Democrat legislators are in the minority in the 2013 Indiana General Assembly, as Republicans following the November election now hold a supermajority in both the Indiana House and Senate.
There are just 31 Democrats in the 100-seat Indiana House. Flip flop that number and it represents the 13 Democrats in the 50-member Indiana Senate.
Yet, two Terre Haute Democrat legislators each are on powerful committees that hold the purse strings this year as the General Assembly is required to adopt a new two-year budget.
Rep. Clyde Kersey is a member of the House budget-writing Ways and Means Committee, while Sen. Tim Skinner is a member of the Senate Appropriations Committee and the Senate Budget Committee, which hammers out final details of Senate-House bills.
This year also marks a similar but different session for Rep. Kreg Battles of Vincennes. Battles is entering his fourth term, but first as the representative of the redrawn House District 45, which represents the southwestern corner of Vigo County. Battles previously had represented District 64, and was matched against and defeated Rep. Bruce Borders in the November election for the District 45 seat.
“It’s like I am a red-shirt freshman,” Battles, a chemistry teacher at Vincennes Lincoln High School, said with a chuckle.
“Most people in southern Indiana are the same kind of people,” he said, adding many concerns and interests of people in District 64 are similar to people in District 45. However, one change is that counties in his former district were often near the bottom in unemployment, while in District 45, many counties are in the top 10 statewide in unemployment.
Battles said as a legislator, he has and is maintaining an emphasis on jobs and job creation.
“Quite simply, I think that is the only way that we will see real, significant and sustained long-term economic growth. It is the only way that we will see the economy turned around in a meaningful way,” Battles said.
Legislators have until Monday to file bills for consideration in the 2013 session.
Skinner is proposing to redistribute a small percentage of state sales tax and gasoline tax for distribution to counties, cities and towns, instead of the state’s General Fund, for use on local roads and streets.

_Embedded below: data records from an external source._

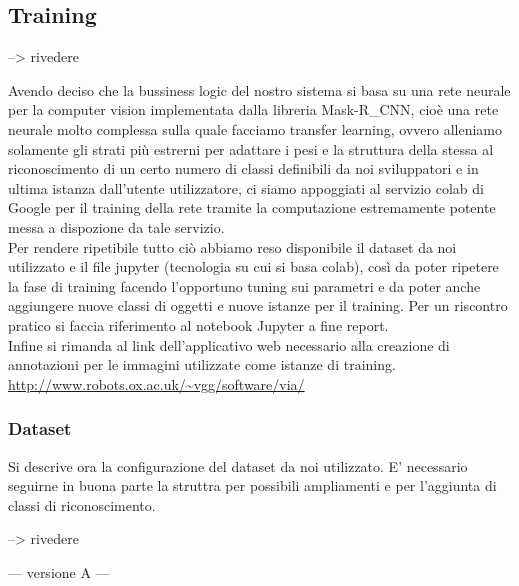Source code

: \documentclass[12pt,a4paper]{article}
\newcommand{\mrcnn}{Mask-R\_CNN}
\begin{document}
\subsection{Training}

--> rivedere %

Avendo deciso che la bussiness logic del nostro sistema si basa su una rete
neurale per la computer vision implementata dalla libreria \mrcnn, cioè una
rete neurale molto complessa sulla quale facciamo transfer learning, ovvero
alleniamo solamente gli strati più estrerni per adattare i pesi e la struttura
della stessa al riconoscimento di un certo numero di classi definibili da noi
sviluppatori e in ultima istanza dall'utente utilizzatore, ci siamo appoggiati
al servizio colab di Google per il training della rete tramite la computazione
estremamente potente messa a dispozione da tale servizio.\\ Per
rendere ripetibile tutto ciò abbiamo reso disponibile il dataset da noi
utilizzato e il file jupyter (tecnologia su cui si basa colab), così da poter
ripetere la fase di training facendo l'opportuno tuning sui parametri e da
poter anche aggiungere nuove classi di oggetti e nuove istanze per il training.
Per un riscontro pratico si faccia riferimento al notebook Jupyter a
fine report.\\
Infine si rimanda al link dell'applicativo web necessario alla creazione di
annotazioni per le immagini utilizzate come istanze di training.
\url{http://www.robots.ox.ac.uk/~vgg/software/via/}

\subsubsection{Dataset}

Si descrive ora la configurazione del dataset da noi utilizzato. E' necessario
seguirne in buona parte la struttra per possibili ampliamenti e per l'aggiunta di classi di
riconoscimento.

--> rivedere %

--- versione A ---
\end{document}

“The whole intent of those pieces of legislation is trying to get money back to local units of government for streets and roads and bridges,” Skinner said. “What I hope to do is just offer some alternatives.”
He proposes that 0.67 percent of state sales tax revenue be sent to counties, cities and towns based on their proportionate share of local road and street mileage. The measure would reduce the state General Fund an estimated $47.9 million in 2014 and $49.9 million in 2015, according to the Legislative Services Agency (LSA). However, it would increase road maintenance and repair revenues to local government entities.
Skinner also proposes to redistribute some sales tax on gasoline. The bill specifies the allocation is for an amount of tax that exceeds $3, again distributing an amount above that to cities, counties and towns for local road and street funds.
The fiscal impact on this to the state’s General Fund is about $50.4 million in 2014 and $30.2 million in 2015, according to the LSA. That is based on a forecast average price per gallon of gasoline and historical gasoline sales. In 2012, about 2.7 billion gallons of gasoline and special fuel were sold in Indiana. The forecast retail price of gasoline is $3.27 in 2014 and $3.16 in 2015, including state and federal taxes, according to the LSA.
Skinner said he offered similar bills last year, which did not gain traction, but he still wants to “get a conversation going” on the problem of rural roads and streets.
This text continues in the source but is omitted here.